REQUIRED WORK = In the listing that follows, how many lines include the word "height"? Only the number is wanted.

WORKING DATA =
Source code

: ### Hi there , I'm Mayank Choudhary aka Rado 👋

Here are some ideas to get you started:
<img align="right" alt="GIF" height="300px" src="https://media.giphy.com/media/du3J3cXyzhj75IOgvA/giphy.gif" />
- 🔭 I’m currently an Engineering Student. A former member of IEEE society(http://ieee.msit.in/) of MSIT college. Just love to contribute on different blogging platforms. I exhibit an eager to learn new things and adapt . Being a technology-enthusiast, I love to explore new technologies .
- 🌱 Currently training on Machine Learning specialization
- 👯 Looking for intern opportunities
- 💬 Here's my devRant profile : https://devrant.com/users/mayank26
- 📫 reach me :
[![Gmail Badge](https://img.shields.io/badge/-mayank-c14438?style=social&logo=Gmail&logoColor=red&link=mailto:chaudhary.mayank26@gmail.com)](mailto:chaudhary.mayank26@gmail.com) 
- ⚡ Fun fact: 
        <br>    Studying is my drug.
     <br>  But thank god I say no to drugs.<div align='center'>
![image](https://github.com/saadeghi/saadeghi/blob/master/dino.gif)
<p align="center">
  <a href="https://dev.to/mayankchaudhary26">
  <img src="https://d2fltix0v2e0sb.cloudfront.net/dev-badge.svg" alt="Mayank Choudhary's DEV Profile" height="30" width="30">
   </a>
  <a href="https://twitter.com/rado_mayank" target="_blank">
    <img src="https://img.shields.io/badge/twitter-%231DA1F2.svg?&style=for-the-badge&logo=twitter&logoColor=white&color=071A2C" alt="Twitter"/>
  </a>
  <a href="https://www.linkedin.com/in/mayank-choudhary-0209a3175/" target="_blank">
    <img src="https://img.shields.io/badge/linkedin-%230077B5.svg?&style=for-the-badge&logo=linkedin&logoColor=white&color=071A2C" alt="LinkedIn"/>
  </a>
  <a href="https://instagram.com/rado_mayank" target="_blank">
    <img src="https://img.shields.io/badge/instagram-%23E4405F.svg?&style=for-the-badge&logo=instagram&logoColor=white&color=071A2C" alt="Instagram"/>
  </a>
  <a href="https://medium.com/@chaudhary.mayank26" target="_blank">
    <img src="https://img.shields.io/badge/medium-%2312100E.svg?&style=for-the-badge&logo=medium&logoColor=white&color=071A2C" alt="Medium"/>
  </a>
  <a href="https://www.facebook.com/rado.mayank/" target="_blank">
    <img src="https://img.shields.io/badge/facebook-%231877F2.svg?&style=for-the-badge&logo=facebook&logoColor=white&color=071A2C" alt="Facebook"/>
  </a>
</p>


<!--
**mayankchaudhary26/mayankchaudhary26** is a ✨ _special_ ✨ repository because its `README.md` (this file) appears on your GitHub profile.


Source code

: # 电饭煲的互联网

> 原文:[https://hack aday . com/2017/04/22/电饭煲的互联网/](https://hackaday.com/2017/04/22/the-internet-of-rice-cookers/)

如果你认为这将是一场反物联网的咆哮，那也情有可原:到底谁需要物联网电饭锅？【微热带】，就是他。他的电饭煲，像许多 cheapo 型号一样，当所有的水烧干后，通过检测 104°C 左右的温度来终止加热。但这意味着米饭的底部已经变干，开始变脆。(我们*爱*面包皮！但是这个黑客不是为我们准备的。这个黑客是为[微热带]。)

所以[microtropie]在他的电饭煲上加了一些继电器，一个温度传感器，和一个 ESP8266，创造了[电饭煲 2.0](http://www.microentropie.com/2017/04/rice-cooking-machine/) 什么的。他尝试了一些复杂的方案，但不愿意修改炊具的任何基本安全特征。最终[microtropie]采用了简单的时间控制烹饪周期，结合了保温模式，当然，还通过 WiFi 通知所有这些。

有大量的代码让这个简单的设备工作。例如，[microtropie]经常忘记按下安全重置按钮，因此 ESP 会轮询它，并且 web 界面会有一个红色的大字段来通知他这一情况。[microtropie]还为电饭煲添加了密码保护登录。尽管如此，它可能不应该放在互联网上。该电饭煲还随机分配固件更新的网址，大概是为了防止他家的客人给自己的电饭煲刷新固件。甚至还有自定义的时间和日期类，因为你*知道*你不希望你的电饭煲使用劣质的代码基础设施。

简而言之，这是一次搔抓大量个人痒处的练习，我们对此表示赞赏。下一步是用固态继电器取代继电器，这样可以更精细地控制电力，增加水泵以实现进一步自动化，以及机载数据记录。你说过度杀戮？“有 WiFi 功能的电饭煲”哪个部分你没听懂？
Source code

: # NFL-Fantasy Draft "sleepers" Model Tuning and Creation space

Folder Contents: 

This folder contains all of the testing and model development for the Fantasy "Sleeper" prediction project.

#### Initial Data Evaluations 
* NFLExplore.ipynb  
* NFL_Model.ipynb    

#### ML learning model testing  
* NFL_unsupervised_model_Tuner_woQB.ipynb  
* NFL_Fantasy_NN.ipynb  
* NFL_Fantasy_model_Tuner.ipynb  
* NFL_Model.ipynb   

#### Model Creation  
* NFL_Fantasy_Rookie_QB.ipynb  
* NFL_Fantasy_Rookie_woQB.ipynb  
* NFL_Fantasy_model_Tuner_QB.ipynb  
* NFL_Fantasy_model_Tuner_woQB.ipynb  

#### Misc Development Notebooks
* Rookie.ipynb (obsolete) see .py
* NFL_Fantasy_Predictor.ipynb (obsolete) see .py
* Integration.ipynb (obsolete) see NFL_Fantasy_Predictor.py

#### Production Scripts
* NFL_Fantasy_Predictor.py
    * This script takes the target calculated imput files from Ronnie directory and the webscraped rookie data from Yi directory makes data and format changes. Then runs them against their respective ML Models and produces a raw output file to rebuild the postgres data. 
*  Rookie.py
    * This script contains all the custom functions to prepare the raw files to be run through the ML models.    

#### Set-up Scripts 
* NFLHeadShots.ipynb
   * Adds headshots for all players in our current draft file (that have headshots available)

THE ANSWER = 2